> **PROBLEM TO SOLVE**: Each line below is to be copied out exactly, and none may be omitted.

===============

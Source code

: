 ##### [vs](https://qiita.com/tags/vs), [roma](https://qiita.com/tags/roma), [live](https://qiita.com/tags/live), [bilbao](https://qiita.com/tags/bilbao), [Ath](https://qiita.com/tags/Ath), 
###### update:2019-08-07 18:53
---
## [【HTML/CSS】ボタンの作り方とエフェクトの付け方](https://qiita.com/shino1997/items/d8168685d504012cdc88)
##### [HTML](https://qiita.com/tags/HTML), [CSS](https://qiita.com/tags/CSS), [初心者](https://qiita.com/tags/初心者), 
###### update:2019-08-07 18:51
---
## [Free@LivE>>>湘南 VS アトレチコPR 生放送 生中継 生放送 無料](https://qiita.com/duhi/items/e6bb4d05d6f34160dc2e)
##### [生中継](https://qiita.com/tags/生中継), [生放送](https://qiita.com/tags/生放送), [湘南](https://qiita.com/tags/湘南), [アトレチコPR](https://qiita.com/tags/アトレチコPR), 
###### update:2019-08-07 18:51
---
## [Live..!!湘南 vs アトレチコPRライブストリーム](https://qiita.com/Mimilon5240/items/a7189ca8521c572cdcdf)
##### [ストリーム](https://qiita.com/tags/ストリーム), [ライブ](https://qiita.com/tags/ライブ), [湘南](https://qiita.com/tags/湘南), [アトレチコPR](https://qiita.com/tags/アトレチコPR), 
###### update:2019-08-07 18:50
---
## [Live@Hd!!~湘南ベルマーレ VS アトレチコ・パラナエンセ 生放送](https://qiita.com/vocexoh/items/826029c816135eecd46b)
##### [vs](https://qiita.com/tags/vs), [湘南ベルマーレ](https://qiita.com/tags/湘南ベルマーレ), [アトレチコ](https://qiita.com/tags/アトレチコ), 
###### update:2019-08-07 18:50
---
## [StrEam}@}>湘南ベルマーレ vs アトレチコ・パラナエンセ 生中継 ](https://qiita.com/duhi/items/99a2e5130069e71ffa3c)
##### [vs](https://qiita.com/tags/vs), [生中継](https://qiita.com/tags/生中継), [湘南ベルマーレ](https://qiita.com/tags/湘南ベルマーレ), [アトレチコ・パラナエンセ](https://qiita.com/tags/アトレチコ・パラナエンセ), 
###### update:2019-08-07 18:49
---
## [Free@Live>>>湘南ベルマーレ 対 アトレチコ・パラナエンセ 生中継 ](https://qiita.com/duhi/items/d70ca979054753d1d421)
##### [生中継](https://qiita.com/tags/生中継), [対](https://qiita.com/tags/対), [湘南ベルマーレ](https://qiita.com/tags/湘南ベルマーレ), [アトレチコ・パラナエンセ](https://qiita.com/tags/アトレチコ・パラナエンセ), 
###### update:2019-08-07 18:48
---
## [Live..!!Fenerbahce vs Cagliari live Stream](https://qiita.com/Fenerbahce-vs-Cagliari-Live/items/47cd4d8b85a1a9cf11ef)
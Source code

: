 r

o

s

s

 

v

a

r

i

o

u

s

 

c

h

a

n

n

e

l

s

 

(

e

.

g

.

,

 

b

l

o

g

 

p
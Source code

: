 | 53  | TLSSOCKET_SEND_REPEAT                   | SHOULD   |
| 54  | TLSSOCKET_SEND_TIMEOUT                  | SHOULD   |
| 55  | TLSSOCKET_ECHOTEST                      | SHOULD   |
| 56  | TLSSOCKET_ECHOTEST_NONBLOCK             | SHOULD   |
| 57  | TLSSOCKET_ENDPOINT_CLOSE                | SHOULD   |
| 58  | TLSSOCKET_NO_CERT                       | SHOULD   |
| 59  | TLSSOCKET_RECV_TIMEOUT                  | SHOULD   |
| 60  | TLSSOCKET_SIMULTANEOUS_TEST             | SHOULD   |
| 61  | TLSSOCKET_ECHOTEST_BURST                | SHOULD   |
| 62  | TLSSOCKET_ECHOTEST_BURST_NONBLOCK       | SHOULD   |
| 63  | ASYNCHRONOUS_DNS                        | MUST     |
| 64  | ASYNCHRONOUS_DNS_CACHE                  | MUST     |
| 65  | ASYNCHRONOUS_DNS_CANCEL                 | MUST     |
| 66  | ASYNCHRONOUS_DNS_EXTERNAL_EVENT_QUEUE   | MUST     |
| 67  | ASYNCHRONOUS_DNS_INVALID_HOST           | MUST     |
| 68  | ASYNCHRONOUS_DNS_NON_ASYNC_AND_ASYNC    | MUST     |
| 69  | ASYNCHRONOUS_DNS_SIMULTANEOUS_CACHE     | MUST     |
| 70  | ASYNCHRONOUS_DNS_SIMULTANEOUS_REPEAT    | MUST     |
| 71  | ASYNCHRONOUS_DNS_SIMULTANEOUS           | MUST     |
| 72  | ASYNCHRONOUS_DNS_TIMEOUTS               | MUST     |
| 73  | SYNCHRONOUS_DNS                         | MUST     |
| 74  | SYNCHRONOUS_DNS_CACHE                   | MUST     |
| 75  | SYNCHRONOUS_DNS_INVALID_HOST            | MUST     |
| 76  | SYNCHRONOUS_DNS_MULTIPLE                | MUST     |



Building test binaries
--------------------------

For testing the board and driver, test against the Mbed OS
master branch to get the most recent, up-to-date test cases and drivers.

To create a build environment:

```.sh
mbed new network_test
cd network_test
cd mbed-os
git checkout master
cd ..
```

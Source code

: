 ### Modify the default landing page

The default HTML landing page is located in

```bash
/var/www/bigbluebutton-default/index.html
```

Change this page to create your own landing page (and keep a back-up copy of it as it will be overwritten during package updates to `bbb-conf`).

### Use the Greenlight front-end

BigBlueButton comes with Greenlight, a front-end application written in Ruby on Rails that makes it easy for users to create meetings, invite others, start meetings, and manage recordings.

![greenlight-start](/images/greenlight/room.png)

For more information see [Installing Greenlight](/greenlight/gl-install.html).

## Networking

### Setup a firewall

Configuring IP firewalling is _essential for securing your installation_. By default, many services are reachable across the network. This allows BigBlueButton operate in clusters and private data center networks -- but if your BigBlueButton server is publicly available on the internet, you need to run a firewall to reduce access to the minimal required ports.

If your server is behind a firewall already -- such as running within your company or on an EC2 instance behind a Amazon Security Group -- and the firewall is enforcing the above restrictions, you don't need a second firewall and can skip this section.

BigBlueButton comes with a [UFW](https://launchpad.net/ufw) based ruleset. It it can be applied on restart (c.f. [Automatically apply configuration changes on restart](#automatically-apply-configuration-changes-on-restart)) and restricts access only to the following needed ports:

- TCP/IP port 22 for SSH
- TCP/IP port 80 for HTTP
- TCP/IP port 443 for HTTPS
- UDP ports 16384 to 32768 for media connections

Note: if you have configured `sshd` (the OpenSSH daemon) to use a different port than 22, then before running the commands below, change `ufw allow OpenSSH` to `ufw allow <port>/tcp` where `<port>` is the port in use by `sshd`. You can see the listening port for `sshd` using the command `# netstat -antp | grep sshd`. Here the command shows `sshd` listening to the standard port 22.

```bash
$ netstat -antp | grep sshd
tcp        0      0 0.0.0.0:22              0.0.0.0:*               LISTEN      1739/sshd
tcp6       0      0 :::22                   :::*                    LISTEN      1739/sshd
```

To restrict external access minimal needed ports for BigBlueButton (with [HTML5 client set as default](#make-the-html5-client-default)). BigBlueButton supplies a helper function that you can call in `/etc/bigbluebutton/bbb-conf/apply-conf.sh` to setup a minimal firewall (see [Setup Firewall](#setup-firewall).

===============

> **ANSWER**:
Source code

: ##### [vs](https://qiita.com/tags/vs), [roma](https://qiita.com/tags/roma), [live](https://qiita.com/tags/live), [bilbao](https://qiita.com/tags/bilbao), [Ath](https://qiita.com/tags/Ath), 
###### update:2019-08-07 18:53
---
## [【HTML/CSS】ボタンの作り方とエフェクトの付け方](https://qiita.com/shino1997/items/d8168685d504012cdc88)
##### [HTML](https://qiita.com/tags/HTML), [CSS](https://qiita.com/tags/CSS), [初心者](https://qiita.com/tags/初心者), 
###### update:2019-08-07 18:51
---
## [Free@LivE>>>湘南 VS アトレチコPR 生放送 生中継 生放送 無料](https://qiita.com/duhi/items/e6bb4d05d6f34160dc2e)
##### [生中継](https://qiita.com/tags/生中継), [生放送](https://qiita.com/tags/生放送), [湘南](https://qiita.com/tags/湘南), [アトレチコPR](https://qiita.com/tags/アトレチコPR), 
###### update:2019-08-07 18:51
---
## [Live..!!湘南 vs アトレチコPRライブストリーム](https://qiita.com/Mimilon5240/items/a7189ca8521c572cdcdf)
##### [ストリーム](https://qiita.com/tags/ストリーム), [ライブ](https://qiita.com/tags/ライブ), [湘南](https://qiita.com/tags/湘南), [アトレチコPR](https://qiita.com/tags/アトレチコPR), 
###### update:2019-08-07 18:50
---
## [Live@Hd!!~湘南ベルマーレ VS アトレチコ・パラナエンセ 生放送](https://qiita.com/vocexoh/items/826029c816135eecd46b)
##### [vs](https://qiita.com/tags/vs), [湘南ベルマーレ](https://qiita.com/tags/湘南ベルマーレ), [アトレチコ](https://qiita.com/tags/アトレチコ), 
###### update:2019-08-07 18:50
---
## [StrEam}@}>湘南ベルマーレ vs アトレチコ・パラナエンセ 生中継 ](https://qiita.com/duhi/items/99a2e5130069e71ffa3c)
##### [vs](https://qiita.com/tags/vs), [生中継](https://qiita.com/tags/生中継), [湘南ベルマーレ](https://qiita.com/tags/湘南ベルマーレ), [アトレチコ・パラナエンセ](https://qiita.com/tags/アトレチコ・パラナエンセ), 
###### update:2019-08-07 18:49
---
## [Free@Live>>>湘南ベルマーレ 対 アトレチコ・パラナエンセ 生中継 ](https://qiita.com/duhi/items/d70ca979054753d1d421)
##### [生中継](https://qiita.com/tags/生中継), [対](https://qiita.com/tags/対), [湘南ベルマーレ](https://qiita.com/tags/湘南ベルマーレ), [アトレチコ・パラナエンセ](https://qiita.com/tags/アトレチコ・パラナエンセ), 
###### update:2019-08-07 18:48
---
## [Live..!!Fenerbahce vs Cagliari live Stream](https://qiita.com/Fenerbahce-vs-Cagliari-Live/items/47cd4d8b85a1a9cf11ef)
Source code

: r

o

s

s

 

v

a

r

i

o

u

s

 

c

h

a

n

n

e

l

s

 

(

e

.

g

.

,

 

b

l

o

g

 

p
Source code

: | 53  | TLSSOCKET_SEND_REPEAT                   | SHOULD   |
| 54  | TLSSOCKET_SEND_TIMEOUT                  | SHOULD   |
| 55  | TLSSOCKET_ECHOTEST                      | SHOULD   |
| 56  | TLSSOCKET_ECHOTEST_NONBLOCK             | SHOULD   |
| 57  | TLSSOCKET_ENDPOINT_CLOSE                | SHOULD   |
| 58  | TLSSOCKET_NO_CERT                       | SHOULD   |
| 59  | TLSSOCKET_RECV_TIMEOUT                  | SHOULD   |
| 60  | TLSSOCKET_SIMULTANEOUS_TEST             | SHOULD   |
| 61  | TLSSOCKET_ECHOTEST_BURST                | SHOULD   |
| 62  | TLSSOCKET_ECHOTEST_BURST_NONBLOCK       | SHOULD   |
| 63  | ASYNCHRONOUS_DNS                        | MUST     |
| 64  | ASYNCHRONOUS_DNS_CACHE                  | MUST     |
| 65  | ASYNCHRONOUS_DNS_CANCEL                 | MUST     |
| 66  | ASYNCHRONOUS_DNS_EXTERNAL_EVENT_QUEUE   | MUST     |
| 67  | ASYNCHRONOUS_DNS_INVALID_HOST           | MUST     |
| 68  | ASYNCHRONOUS_DNS_NON_ASYNC_AND_ASYNC    | MUST     |
| 69  | ASYNCHRONOUS_DNS_SIMULTANEOUS_CACHE     | MUST     |
| 70  | ASYNCHRONOUS_DNS_SIMULTANEOUS_REPEAT    | MUST     |
| 71  | ASYNCHRONOUS_DNS_SIMULTANEOUS           | MUST     |
| 72  | ASYNCHRONOUS_DNS_TIMEOUTS               | MUST     |
| 73  | SYNCHRONOUS_DNS                         | MUST     |
| 74  | SYNCHRONOUS_DNS_CACHE                   | MUST     |
| 75  | SYNCHRONOUS_DNS_INVALID_HOST            | MUST     |
| 76  | SYNCHRONOUS_DNS_MULTIPLE                | MUST     |



Building test binaries
--------------------------

For testing the board and driver, test against the Mbed OS
master branch to get the most recent, up-to-date test cases and drivers.

To create a build environment:

```.sh
mbed new network_test
cd network_test
cd mbed-os
git checkout master
cd ..
```

Source code

: ### Modify the default landing page

The default HTML landing page is located in

```bash
/var/www/bigbluebutton-default/index.html
```

Change this page to create your own landing page (and keep a back-up copy of it as it will be overwritten during package updates to `bbb-conf`).

### Use the Greenlight front-end

BigBlueButton comes with Greenlight, a front-end application written in Ruby on Rails that makes it easy for users to create meetings, invite others, start meetings, and manage recordings.

![greenlight-start](/images/greenlight/room.png)

For more information see [Installing Greenlight](/greenlight/gl-install.html).

## Networking

### Setup a firewall

Configuring IP firewalling is _essential for securing your installation_. By default, many services are reachable across the network. This allows BigBlueButton operate in clusters and private data center networks -- but if your BigBlueButton server is publicly available on the internet, you need to run a firewall to reduce access to the minimal required ports.

If your server is behind a firewall already -- such as running within your company or on an EC2 instance behind a Amazon Security Group -- and the firewall is enforcing the above restrictions, you don't need a second firewall and can skip this section.

BigBlueButton comes with a [UFW](https://launchpad.net/ufw) based ruleset. It it can be applied on restart (c.f. [Automatically apply configuration changes on restart](#automatically-apply-configuration-changes-on-restart)) and restricts access only to the following needed ports:

- TCP/IP port 22 for SSH
- TCP/IP port 80 for HTTP
- TCP/IP port 443 for HTTPS
- UDP ports 16384 to 32768 for media connections

Note: if you have configured `sshd` (the OpenSSH daemon) to use a different port than 22, then before running the commands below, change `ufw allow OpenSSH` to `ufw allow <port>/tcp` where `<port>` is the port in use by `sshd`. You can see the listening port for `sshd` using the command `# netstat -antp | grep sshd`. Here the command shows `sshd` listening to the standard port 22.

```bash
$ netstat -antp | grep sshd
tcp        0      0 0.0.0.0:22              0.0.0.0:*               LISTEN      1739/sshd
tcp6       0      0 :::22                   :::*                    LISTEN      1739/sshd
```

To restrict external access minimal needed ports for BigBlueButton (with [HTML5 client set as default](#make-the-html5-client-default)). BigBlueButton supplies a helper function that you can call in `/etc/bigbluebutton/bbb-conf/apply-conf.sh` to setup a minimal firewall (see [Setup Firewall](#setup-firewall).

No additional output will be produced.